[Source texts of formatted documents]
##############################

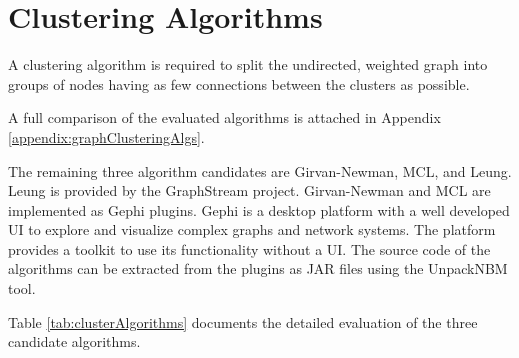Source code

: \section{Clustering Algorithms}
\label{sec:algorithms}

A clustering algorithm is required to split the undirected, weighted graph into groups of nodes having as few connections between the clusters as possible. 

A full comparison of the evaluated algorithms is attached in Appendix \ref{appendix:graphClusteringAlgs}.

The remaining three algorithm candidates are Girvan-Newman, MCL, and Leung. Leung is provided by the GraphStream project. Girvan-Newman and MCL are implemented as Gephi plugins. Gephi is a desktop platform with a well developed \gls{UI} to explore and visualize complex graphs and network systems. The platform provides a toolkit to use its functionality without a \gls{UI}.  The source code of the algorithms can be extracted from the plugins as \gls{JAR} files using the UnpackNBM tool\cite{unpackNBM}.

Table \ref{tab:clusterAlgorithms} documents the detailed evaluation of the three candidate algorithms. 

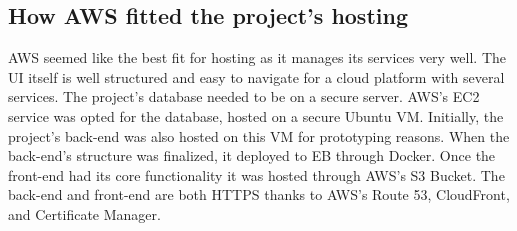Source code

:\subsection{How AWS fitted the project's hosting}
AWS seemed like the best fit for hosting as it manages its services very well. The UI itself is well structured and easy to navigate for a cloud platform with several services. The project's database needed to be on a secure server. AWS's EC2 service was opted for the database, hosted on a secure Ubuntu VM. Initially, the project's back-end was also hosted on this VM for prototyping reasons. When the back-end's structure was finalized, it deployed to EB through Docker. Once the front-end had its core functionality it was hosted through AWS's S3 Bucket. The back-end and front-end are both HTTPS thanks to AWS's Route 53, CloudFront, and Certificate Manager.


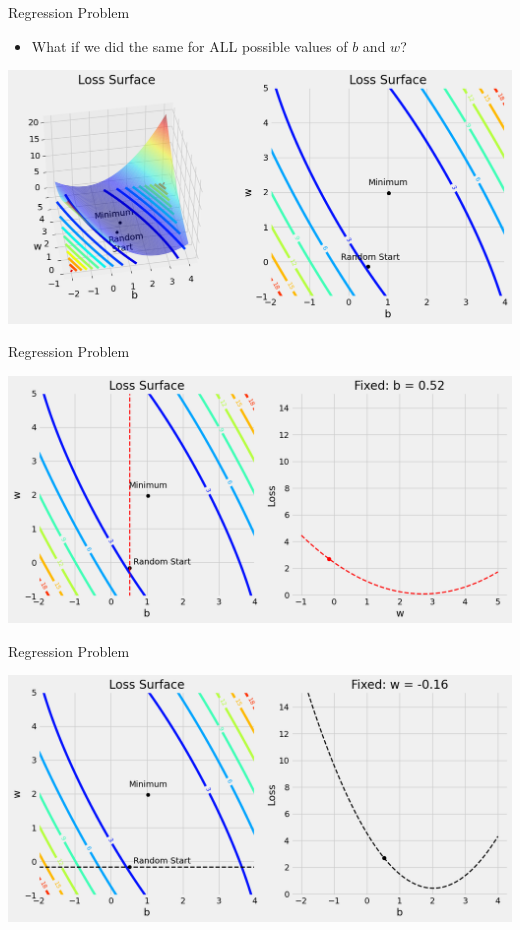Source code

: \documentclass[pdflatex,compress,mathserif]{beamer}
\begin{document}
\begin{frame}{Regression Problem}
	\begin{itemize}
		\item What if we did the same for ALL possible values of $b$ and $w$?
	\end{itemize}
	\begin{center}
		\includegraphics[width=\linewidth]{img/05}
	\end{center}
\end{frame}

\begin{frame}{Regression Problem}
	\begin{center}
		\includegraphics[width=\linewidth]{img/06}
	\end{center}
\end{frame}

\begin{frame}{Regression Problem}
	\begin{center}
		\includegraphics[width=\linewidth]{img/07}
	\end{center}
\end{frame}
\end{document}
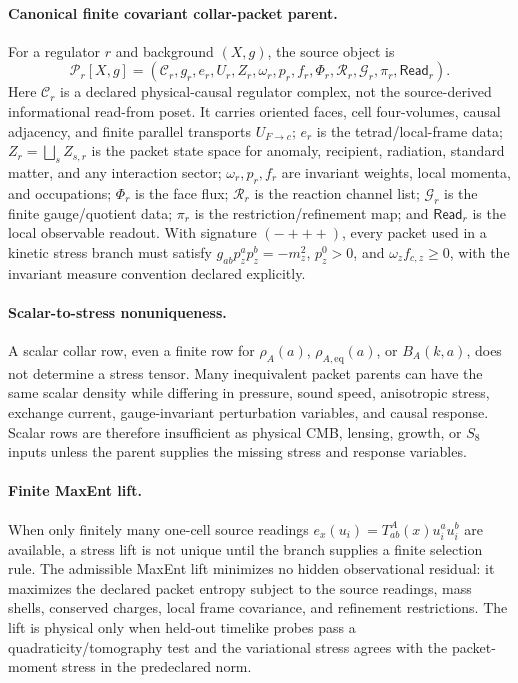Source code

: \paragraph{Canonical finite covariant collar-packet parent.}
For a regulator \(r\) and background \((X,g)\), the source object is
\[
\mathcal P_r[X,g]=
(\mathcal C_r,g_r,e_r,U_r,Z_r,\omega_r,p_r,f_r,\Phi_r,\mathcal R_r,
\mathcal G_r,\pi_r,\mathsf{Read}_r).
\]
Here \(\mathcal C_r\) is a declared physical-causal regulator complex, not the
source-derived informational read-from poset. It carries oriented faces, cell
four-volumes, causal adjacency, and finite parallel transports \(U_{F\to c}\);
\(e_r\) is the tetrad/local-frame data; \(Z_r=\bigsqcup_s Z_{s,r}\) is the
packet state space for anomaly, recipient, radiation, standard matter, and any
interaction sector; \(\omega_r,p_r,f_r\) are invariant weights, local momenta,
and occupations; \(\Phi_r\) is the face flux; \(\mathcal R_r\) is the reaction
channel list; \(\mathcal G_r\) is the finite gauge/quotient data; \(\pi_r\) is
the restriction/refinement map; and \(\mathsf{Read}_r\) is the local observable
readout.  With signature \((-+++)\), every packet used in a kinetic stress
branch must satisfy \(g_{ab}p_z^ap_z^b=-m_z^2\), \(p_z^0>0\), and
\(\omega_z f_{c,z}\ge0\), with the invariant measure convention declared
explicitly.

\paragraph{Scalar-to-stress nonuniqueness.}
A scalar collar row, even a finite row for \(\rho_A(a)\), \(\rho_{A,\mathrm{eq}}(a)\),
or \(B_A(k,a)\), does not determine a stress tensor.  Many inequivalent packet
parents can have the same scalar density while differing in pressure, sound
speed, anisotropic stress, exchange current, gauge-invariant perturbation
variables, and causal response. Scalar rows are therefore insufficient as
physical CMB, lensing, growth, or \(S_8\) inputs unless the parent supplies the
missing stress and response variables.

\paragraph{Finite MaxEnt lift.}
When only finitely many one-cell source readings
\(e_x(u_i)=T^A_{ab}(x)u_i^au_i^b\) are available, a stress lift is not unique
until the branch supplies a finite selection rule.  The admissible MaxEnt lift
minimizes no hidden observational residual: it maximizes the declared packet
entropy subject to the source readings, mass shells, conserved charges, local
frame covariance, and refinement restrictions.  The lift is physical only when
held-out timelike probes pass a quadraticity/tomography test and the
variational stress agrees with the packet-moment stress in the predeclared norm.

##############################

* Work instruction
From the entries above, extract only the lines running from the one containing "Here \(\mathcal C_r\)" through the one containing "speed, anisotropic stress, exchange", inclusive.

* Reply to the task
Here \(\mathcal C_r\) is a declared physical-causal regulator complex, not the
source-derived informational read-from poset. It carries oriented faces, cell
four-volumes, causal adjacency, and finite parallel transports \(U_{F\to c}\);
\(e_r\) is the tetrad/local-frame data; \(Z_r=\bigsqcup_s Z_{s,r}\) is the
packet state space for anomaly, recipient, radiation, standard matter, and any
interaction sector; \(\omega_r,p_r,f_r\) are invariant weights, local momenta,
and occupations; \(\Phi_r\) is the face flux; \(\mathcal R_r\) is the reaction
channel list; \(\mathcal G_r\) is the finite gauge/quotient data; \(\pi_r\) is
the restriction/refinement map; and \(\mathsf{Read}_r\) is the local observable
readout.  With signature \((-+++)\), every packet used in a kinetic stress
branch must satisfy \(g_{ab}p_z^ap_z^b=-m_z^2\), \(p_z^0>0\), and
\(\omega_z f_{c,z}\ge0\), with the invariant measure convention declared
explicitly.

\paragraph{Scalar-to-stress nonuniqueness.}
A scalar collar row, even a finite row for \(\rho_A(a)\), \(\rho_{A,\mathrm{eq}}(a)\),
or \(B_A(k,a)\), does not determine a stress tensor.  Many inequivalent packet
parents can have the same scalar density while differing in pressure, sound
speed, anisotropic stress, exchange current, gauge-invariant perturbation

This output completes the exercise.